Yeliz Akyurt: Muhakkak. 

Yeşim Küçük: Aslında farklı bir şey de savunmuyoruz. Burada, hiçbir şeyi ezip geçmiyoruz. Tüm semavi dinlere baktığınızda zaten ilahi kaynaktan gelen enerjinin tüm yaşamın içerisinde olduğu, hepimizin özünde olduğu söyleniyor.

Kitaplarda da bunlar yazıyor. Aslında içimizdeki güçle, özle bağlantı kurarak, ilahi güçten… Bu doğa yoluyla olabilir, meditasyon yoluyla olabilir, niyet etme yoluyla olabilir. Hayatımıza, olması gereken, istediğimiz şeyleri çekebilmek. Bu, nasıl oluyor? 

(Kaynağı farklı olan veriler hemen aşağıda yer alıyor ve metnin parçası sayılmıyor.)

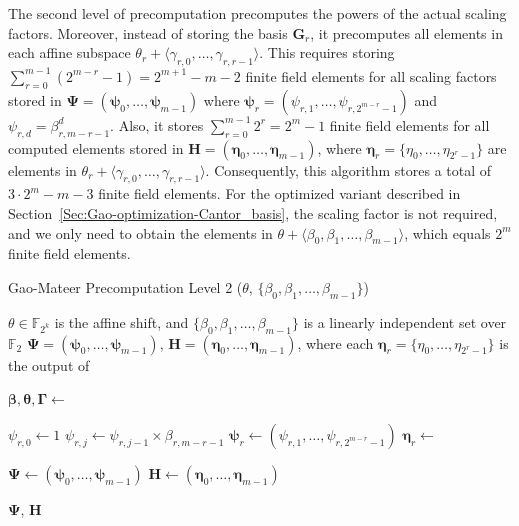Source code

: The second level of precomputation precomputes the powers of the actual scaling factors. Moreover, instead of storing the basis $\mathbf{G}_r$, it precomputes all elements in each affine subspace $\theta_r + \langle \gamma_{r,0}, \ldots, \gamma_{r,r-1} \rangle$. This requires storing $\sum_{r=0}^{m-1} (2^{m-r} - 1) = 2^{m+1} - m - 2$ finite field elements for all scaling factors stored in $\boldsymbol{\Psi} = (\boldsymbol{\psi}_0, \ldots, \boldsymbol{\psi}_{m-1})$ where $\boldsymbol{\psi}_r = (\psi_{r,1}, \ldots,   \psi_{r,2^{m-r}-1})$ and $\psi_{r,d} = \beta_{r, m-r-1}^d$. 
Also, it stores $\sum_{r=0}^{m-1} 2^r = 2^m - 1$ finite field elements for all computed elements stored in $\mathbf{H} = (\boldsymbol{\eta}_0, \ldots, \boldsymbol{\eta}_{m-1})$, where $\boldsymbol{\eta}_r = \{\eta_0, \ldots, \eta_{2^r-1}\}$ are elements in $\theta_r + \langle \gamma_{r,0}, \ldots, \gamma_{r,r-1} \rangle$. Consequently, this algorithm stores a total of $3 \cdot 2^m - m - 3$ finite field elements. For the optimized variant described in Section~\ref{Sec:Gao-optimization-Cantor_basis}, the scaling factor is not required, and we only need to obtain the elements in $\theta + \langle\beta_0, \beta_1, \ldots, \beta_{m-1}\rangle$, which equals $2^m$ finite field elements.

\begin{algorithm}[htb]
	\caption{\small Gao-Mateer Precomputation Level 2 ($\theta$, $\{\beta_0, \beta_1, \ldots, \beta_{m-1}\}$)}
	\label{Algo:Gao_Precmp_lvl2}
	\begin{algorithmic}[1]
		\Require $\theta \in \mathbb{F}_{2^k}$ is the affine shift, and $\{\beta_0, \beta_1, \ldots, \beta_{m-1}\}$ is a linearly independent set over $\mathbb{F}_2$
		\Ensure $\boldsymbol{\Psi} = (\boldsymbol{\psi}_0, \ldots, \boldsymbol{\psi}_{m-1})$,  
		$\mathbf{H} = (\boldsymbol{\eta}_0, \ldots, \boldsymbol{\eta}_{m-1})$,  
		where each $\boldsymbol{\eta}_r = \{\eta_0, \ldots, \eta_{2^r-1}\}$ is the output of 
		
		\State $\boldsymbol{\beta}, \boldsymbol{\theta}, \boldsymbol{\Gamma} \gets$ 
		
		\State $\psi_{r,0} \gets 1$ 
		\State $\psi_{r,j} \gets \psi_{r,j - 1} \times \beta_{r, m - r - 1}$
		\EndFor
		\State $\boldsymbol{\psi}_r \gets (\psi_{r,1}, \ldots, \psi_{r,2^{m - r} - 1})$ 
		\State $\boldsymbol{\eta}_r \gets$ 
		\EndFor
		
		\State $\boldsymbol{\Psi} \gets (\boldsymbol{\psi}_0, \ldots, \boldsymbol{\psi}_{m - 1})$
		\State $\mathbf{H} \gets (\boldsymbol{\eta}_0, \ldots, \boldsymbol{\eta}_{m - 1})$
		
		\State \Return $\boldsymbol{\Psi}$, $\mathbf{H}$
	\end{algorithmic}
\end{algorithm}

 Yeliz Akyurt: Kalben istemek gerekiyor ama yani. 

Yeşim Küçük: Kesinlikle. İşte aslında püf noktası, burası. Yani zaten düşünsenize, herkesin her istediği olsaydı, başımıza neler gelirdi? Çünkü negatif şeyler de sürekli üretiyoruz… 

Yeliz Akyurt: Evet. 

Yeşim Küçük: …baktığınız zaman. Dolayısıyla bunu, bu niyeti aslında yürekten istemek ve o duyguya girmek, o frekansa girmek, titreşim var heryerde hepimizde tüm maddelerde evrende kainatta ve bu titreşim aslında insanlarda duygu yoluyla oluyor.